Problem to work on:
All of the data is to be repeated verbatim.

Recorded data
▬▬▬

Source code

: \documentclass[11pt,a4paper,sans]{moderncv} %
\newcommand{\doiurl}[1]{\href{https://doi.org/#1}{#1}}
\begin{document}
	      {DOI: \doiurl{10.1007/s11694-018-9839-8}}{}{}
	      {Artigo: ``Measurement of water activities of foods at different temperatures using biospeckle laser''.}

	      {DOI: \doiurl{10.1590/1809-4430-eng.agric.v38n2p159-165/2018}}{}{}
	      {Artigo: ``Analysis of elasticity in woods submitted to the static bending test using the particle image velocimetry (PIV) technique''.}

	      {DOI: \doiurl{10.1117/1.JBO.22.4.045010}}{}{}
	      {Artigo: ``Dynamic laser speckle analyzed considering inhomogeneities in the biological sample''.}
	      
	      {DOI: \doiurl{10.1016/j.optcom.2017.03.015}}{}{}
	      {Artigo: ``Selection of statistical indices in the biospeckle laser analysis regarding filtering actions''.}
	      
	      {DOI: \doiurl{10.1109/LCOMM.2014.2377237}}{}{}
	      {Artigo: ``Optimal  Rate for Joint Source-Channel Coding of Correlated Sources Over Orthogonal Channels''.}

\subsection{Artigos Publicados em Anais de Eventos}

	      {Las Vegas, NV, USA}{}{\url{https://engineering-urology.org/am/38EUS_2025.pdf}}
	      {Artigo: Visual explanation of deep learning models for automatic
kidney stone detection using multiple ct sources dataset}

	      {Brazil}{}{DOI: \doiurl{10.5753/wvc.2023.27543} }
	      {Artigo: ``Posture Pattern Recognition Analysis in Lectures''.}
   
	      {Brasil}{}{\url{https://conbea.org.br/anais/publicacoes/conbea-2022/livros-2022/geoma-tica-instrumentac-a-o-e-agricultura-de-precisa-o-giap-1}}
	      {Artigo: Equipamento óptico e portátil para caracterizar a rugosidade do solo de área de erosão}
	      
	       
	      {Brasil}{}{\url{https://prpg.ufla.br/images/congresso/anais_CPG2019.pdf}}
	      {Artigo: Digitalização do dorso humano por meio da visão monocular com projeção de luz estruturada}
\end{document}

▬▬▬

Exercise solution:
Source code

: \documentclass[11pt,a4paper,sans]{moderncv} %
\newcommand{\doiurl}[1]{\href{https://doi.org/#1}{#1}}
\begin{document}
	      {DOI: \doiurl{10.1007/s11694-018-9839-8}}{}{}
	      {Artigo: ``Measurement of water activities of foods at different temperatures using biospeckle laser''.}

	      {DOI: \doiurl{10.1590/1809-4430-eng.agric.v38n2p159-165/2018}}{}{}
	      {Artigo: ``Analysis of elasticity in woods submitted to the static bending test using the particle image velocimetry (PIV) technique''.}

	      {DOI: \doiurl{10.1117/1.JBO.22.4.045010}}{}{}
	      {Artigo: ``Dynamic laser speckle analyzed considering inhomogeneities in the biological sample''.}
	      
	      {DOI: \doiurl{10.1016/j.optcom.2017.03.015}}{}{}
	      {Artigo: ``Selection of statistical indices in the biospeckle laser analysis regarding filtering actions''.}
	      
	      {DOI: \doiurl{10.1109/LCOMM.2014.2377237}}{}{}
	      {Artigo: ``Optimal  Rate for Joint Source-Channel Coding of Correlated Sources Over Orthogonal Channels''.}

\subsection{Artigos Publicados em Anais de Eventos}

	      {Las Vegas, NV, USA}{}{\url{https://engineering-urology.org/am/38EUS_2025.pdf}}
	      {Artigo: Visual explanation of deep learning models for automatic
kidney stone detection using multiple ct sources dataset}

	      {Brazil}{}{DOI: \doiurl{10.5753/wvc.2023.27543} }
	      {Artigo: ``Posture Pattern Recognition Analysis in Lectures''.}
   
	      {Brasil}{}{\url{https://conbea.org.br/anais/publicacoes/conbea-2022/livros-2022/geoma-tica-instrumentac-a-o-e-agricultura-de-precisa-o-giap-1}}
	      {Artigo: Equipamento óptico e portátil para caracterizar a rugosidade do solo de área de erosão}
	      
	       
	      {Brasil}{}{\url{https://prpg.ufla.br/images/congresso/anais_CPG2019.pdf}}
	      {Artigo: Digitalização do dorso humano por meio da visão monocular com projeção de luz estruturada}
\end{document}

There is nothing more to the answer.